▶ [BRIEF]:
When you transcribe the entries below, begin at their first line and stop after the line containing "heal these injuries."; pictures stay out.

▶ [SUPPLIED RECORDS]:
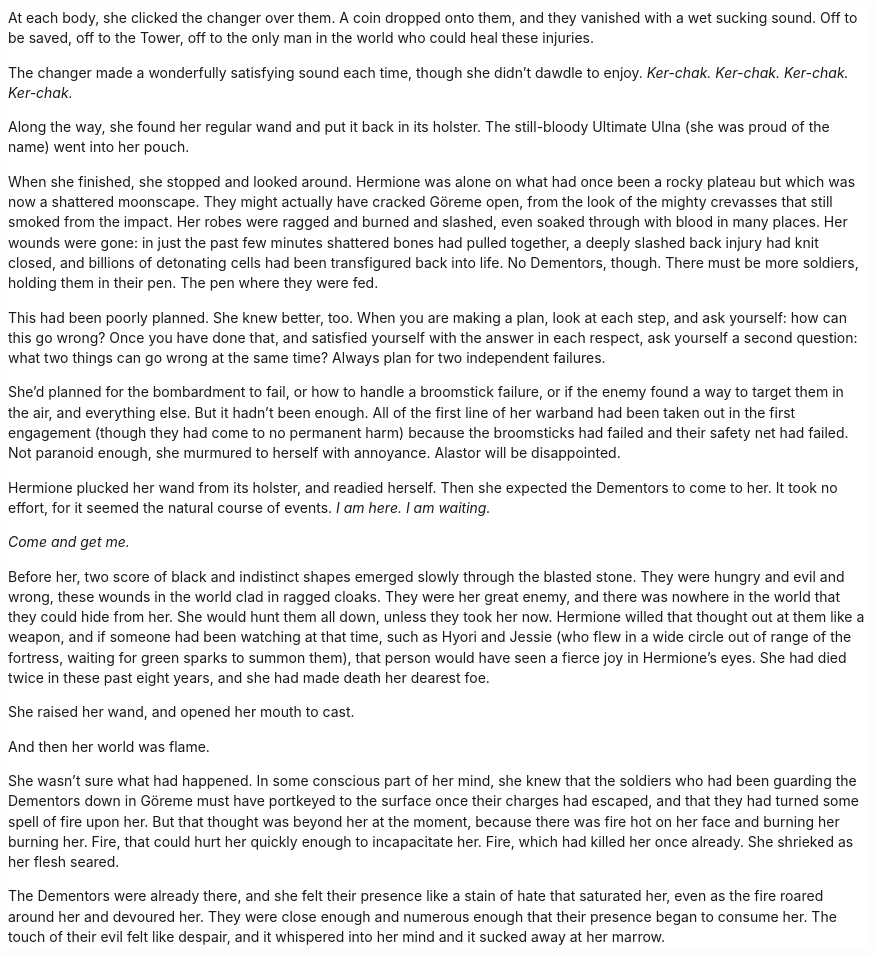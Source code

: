 At each body, she clicked the changer over them. A coin dropped onto them, and they vanished with a wet sucking sound. Off to be saved, off to the Tower, off to the only man in the world who could heal these injuries.

The changer made a wonderfully satisfying sound each time, though she didn’t dawdle to enjoy. *Ker-chak. Ker-chak. Ker-chak. Ker-chak.*

Along the way, she found her regular wand and put it back in its holster. The still-bloody Ultimate Ulna (she was proud of the name) went into her pouch.

When she finished, she stopped and looked around. Hermione was alone on what had once been a rocky plateau but which was now a shattered moonscape. They might actually have cracked Göreme open, from the look of the mighty crevasses that still smoked from the impact. Her robes were ragged and burned and slashed, even soaked through with blood in many places. Her wounds were gone: in just the past few minutes shattered bones had pulled together, a deeply slashed back injury had knit closed, and billions of detonating cells had been transfigured back into life. No Dementors, though. There must be more soldiers, holding them in their pen. The pen where they were fed.

This had been poorly planned. She knew better, too. When you are making a plan, look at each step, and ask yourself: how can this go wrong? Once you have done that, and satisfied yourself with the answer in each respect, ask yourself a second question: what two things can go wrong at the same time? Always plan for two independent failures.

She’d planned for the bombardment to fail, or how to handle a broomstick failure, or if the enemy found a way to target them in the air, and everything else. But it hadn’t been enough. All of the first line of her warband had been taken out in the first engagement (though they had come to no permanent harm) because the broomsticks had failed and their safety net had failed. Not paranoid enough, she murmured to herself with annoyance. Alastor will be disappointed.

Hermione plucked her wand from its holster, and readied herself. Then she expected the Dementors to come to her. It took no effort, for it seemed the natural course of events. *I am here. I am waiting.*

*Come and get me.*

Before her, two score of black and indistinct shapes emerged slowly through the blasted stone. They were hungry and evil and wrong, these wounds in the world clad in ragged cloaks. They were her great enemy, and there was nowhere in the world that they could hide from her. She would hunt them all down, unless they took her now. Hermione willed that thought out at them like a weapon, and if someone had been watching at that time, such as Hyori and Jessie (who flew in a wide circle out of range of the fortress, waiting for green sparks to summon them), that person would have seen a fierce joy in Hermione’s eyes. She had died twice in these past eight years, and she had made death her dearest foe.

She raised her wand, and opened her mouth to cast.

And then her world was flame.

She wasn’t sure what had happened. In some conscious part of her mind, she knew that the soldiers who had been guarding the Dementors down in Göreme must have portkeyed to the surface once their charges had escaped, and that they had turned some spell of fire upon her. But that thought was beyond her at the moment, because there was fire hot on her face and burning her burning her. Fire, that could hurt her quickly enough to incapacitate her. Fire, which had killed her once already. She shrieked as her flesh seared.

The Dementors were already there, and she felt their presence like a stain of hate that saturated her, even as the fire roared around her and devoured her. They were close enough and numerous enough that their presence began to consume her. The touch of their evil felt like despair, and it whispered into her mind and it sucked away at her marrow.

▶ [EXERCISE RESPONSE]:
Source code

: At each body, she clicked the changer over them. A coin dropped onto them, and they vanished with a wet sucking sound. Off to be saved, off to the Tower, off to the only man in the world who could heal these injuries.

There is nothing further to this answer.